Great article, Catherine. A little tangent: I'm really fascinated by the private-public school debate. Curious to know how one decides. Catherine, do you have more to share about this subject? We're in a really good district so I scratch my head why people spend 20k to send their kids to private. Then again I sometimes feel guilty living in such a nice, well-funded town while other cities (families) struggle. It would be interesting to know more; maybe subject for another essay?

Anonymous said...

But socialism is the middle ground and kids who grow up in those environments DO have different perspectives on life...such as the idea that healthcare is a right not a privilege...it's one reason I left the US and moved to a socialist country...to allow my child to develop different ideals. Ideals that the environment/culture DOES support. Now I don't have to fight the system.

lahdidah said...

catherine-- nice piece. we're in the same boat about private school. and the only conversation one has about the issue where i live is along the lines of "we want what's best for our kids".

i, on the other hand, never imagined that my children would go to private school and now that they are, my conflicts about the issue haven't dissipated one bit.

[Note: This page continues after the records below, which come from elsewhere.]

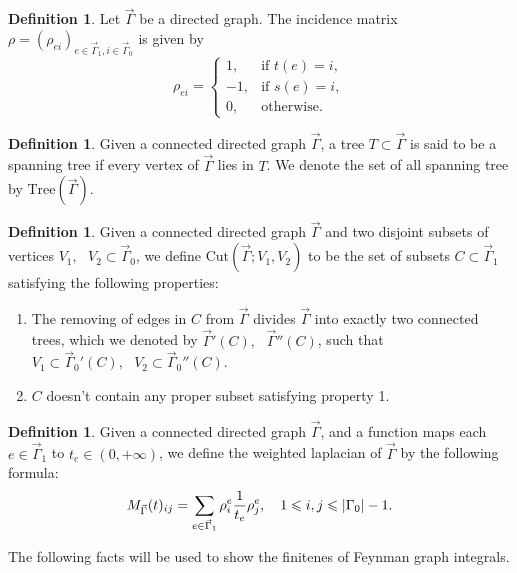 \documentclass[11pt]{amsart}
\theoremstyle{definition}
\newtheorem{defn}[thm]{Definition}
\theoremstyle{remark}
\numberwithin{equation}{section}
\begin{document}
\begin{defn}
    Let $\vec{\Gamma}$ be a directed graph. The incidence matrix $\rho=(\rho_{ei})_{e\in\vec{\Gamma}_{1},i\in\vec{\Gamma}_{0}}$ is given by
    $$
    \rho_{ei}=
    \begin{cases}
        1, &\text{if }t(e)=i,\\
        -1, &\text{if }s(e)=i,\\
        0, &\text{otherwise.}
    \end{cases}
    $$
\end{defn}

\begin{defn}
  Given a connected directed graph $\vec{\Gamma}$, a tree $T \subset \vec{\Gamma}$ is
  said to be a spanning tree if every vertex of $\vec{\Gamma}$ lies in $T$. We
  denote the set of all spanning tree by $\mathrm{Tree} (\vec{\Gamma})$.
\end{defn}

\begin{defn}
  Given a connected directed graph $\vec{\Gamma}$ and two
  disjoint subsets of vertices $V_1, \text{ } V_2 \subset \vec{\Gamma}_0$, we
  define $\mathrm{Cut} (\vec{\Gamma} ; V_1, V_2)$ to be the set of subsets $C
  \subset \vec{\Gamma}_1$ satisfying the following properties:
  \begin{enumerate}
    \item The removing of edges in $C$ from $\vec{\Gamma}$ divides $\vec{\Gamma}$ into
    exactly two connected trees, which we denoted by $\vec{\Gamma}' (C), \text{ }
    \vec{\Gamma}'' (C) $, such that $V_1 \subset \vec{\Gamma}_0' (C), \text{ } V_2
    \subset \vec{\Gamma}_0'' (C)$.
    
    \item $C$ doesn't contain any proper subset satisfying property 1.
  \end{enumerate}
\end{defn}

\begin{defn}
  Given a connected directed graph $\vec{\Gamma}$, and a function
  maps each $e \in \vec{\Gamma}_1$ to $t_e \in (0, + \infty)$, we define the
  {{weighted laplacian}} of $\vec{\Gamma}$ by the following formula:
  \[ M_{\vec{\Gamma}} (t)_{ij} = \sum_{e \in \vec{\Gamma}_1} \rho^e_i \frac{1}{t_e}
     \rho_j^e, \text{\quad} 1 \leqslant i, j \leqslant | \Gamma_0 | - 1. \]
\end{defn}

The following facts will be used to show the finitenes of Feynman graph
integrals.
\end{document}
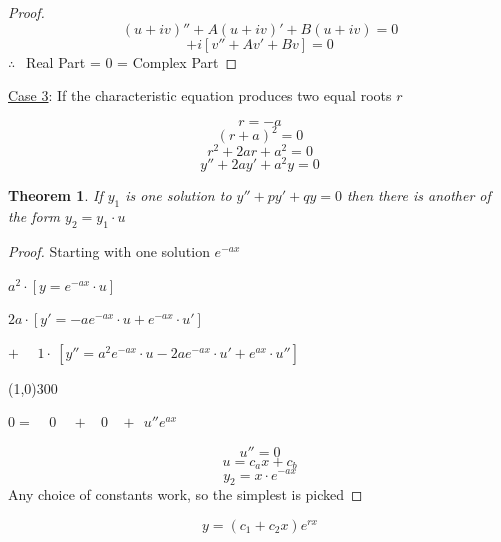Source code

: \documentclass[12pt]{article}
\numberwithin{equation}{subsection}
\newtheorem{theorem}{Theorem}[section]
\newcommand{\inda}{\hspace{.5cm}}
\newcommand{\indc}{\hspace{1.5cm}}
\newcommand{\indj}{\hspace{5cm}}
\begin{document}
\begin{proof}
\begin{equation}
(u+iv)''+A(u+iv)'+B(u+iv)=0
\end{equation}
\begin{equation}
[u''+Au'+Bu]+i[v''+Av'+Bv]=0
\end{equation}
\indj $\therefore\ \ $ Real Part = 0 = Complex Part
\end{proof}

\noindent \underline{Case 3}: If the characteristic equation produces two equal roots $r$

\begin{equation}
r=-a
\end{equation}
\begin{equation}
(r+a)^2=0
\end{equation}
\begin{equation}
r^2+2ar+a^2=0
\end{equation}
\begin{equation}
y''+2ay'+a^2y=0
\end{equation}
\newpage

\begin{theorem}
If $y_1$ is one solution to $y''+py'+qy=0$ then there is another of the form $y_2=y_1 \cdot u$
\end{theorem}

\begin{proof} Starting with one solution $e^{-ax}$
 
\inda $a^2 \cdot [y=e^{-ax} \cdot u]$

\inda $2a \cdot [y'=-ae^{-ax} \cdot u +e^{-ax} \cdot u']$

\noindent $+\ \ \ \ \ \ 1 \cdot \ [y''=a^2e^{-ax} \cdot u -2ae^{-ax} \cdot u' + e^{ax}\cdot u'']$

\line(1,0){300}

\indc $0 = \ \ \ \ \ 0\ \ \ \ \ +\ \ \ \ 0\ \ \ \ + \ \ u''e^{ax} $

\begin{equation}
u''=0
\end{equation}
\begin{equation}
u=c_ax+c_b
\end{equation}
\begin{equation}
y_2=x\cdot e^{-ax}
\end{equation}
Any choice of constants work, so the simplest is picked \end{proof}




\begin{equation}
y=(c_1+c_2x)e^{rx}
\end{equation}\\
\end{document}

i'm always surprised that private school families seems to think that private schools are simply better and will produce a better person. it's so much more complicated than that and i was gratified to see you seem to be struggling with the same issue.

Anonymous said...

i appreciate this article also. it is very difficult to try to live and practice a certain style of compassion in this world. My 4 year old was playing baby Jesus, with a doll on a pillow, and my husband asked "who was Jesus?" and she responded "the guy who died". it's hard not confuse Harry Potter, Merlin and Yahweh right now. we are about to decide whether we have the hutspa (sp?) to homeschool or if we need the structure and disipline of some school. when we interact with kids that have been in daycare or school of any kind, she usually learns something bad, how to lie, to use "i hate you" as a weapon, how to cover (stand up for the look out is a good lesson, sometimes) but it has put us more onto homeschool for the "institutional" education we don't want our 4 yr old to learn yet.

Geoff Pinkerton said...

The defect of equality is that we only desire it with our superiors. - Henry Becque

If you transported the starving family or the Cuban family to an environment where they could have the choice to practice the socialist model or the "pinata" style of capitalism, you at best would find them wrestling with the same challenges you detail. My toddler instinctively wants more and more not just because I reinforce it but because he wants it.

A whole other topic is whether the world could sustainably support everyone attaining the same quality of life as first-world countries. Most articles I read on that topic say "no", even with technological advances. A major block is the fact that only a small percentage of the world's water is not salinated, and water is an essential ingredient to our quality of life.

Marabai said...

Yes! I struggle with living in a hyper-consumer based culture and raising children. I don't want my children to feel guilty for wanting things, and yet I feel strongly that material possessions should rank lower on the list than other humans, or the natural world for that matter. A few years ago I gave away my dryer b/c of all the electricity it used (and because my husband nagged me about it incessantly), and I still miss the convenience of drying the clothes quickly, and the soft warm feeling of the cotton. Growing up in this culture it is truly a process to transcend our yearning for conveniences and creature comforts, and I am not totally there yet. Yet, there must be a better, more equitable way to live. Thanks for your piece.

Anonymous said...

I am from the former USSR and will never return. From what I can see, welfare and many other programs are examples of socialism right here in the US and they don't appear to be sending the right message. The stream of people coming from my former eastern block region is still greater than those returning to all other regions combined. Why? Now that's answer you should probe rather than some upper middle class Utopian ideal.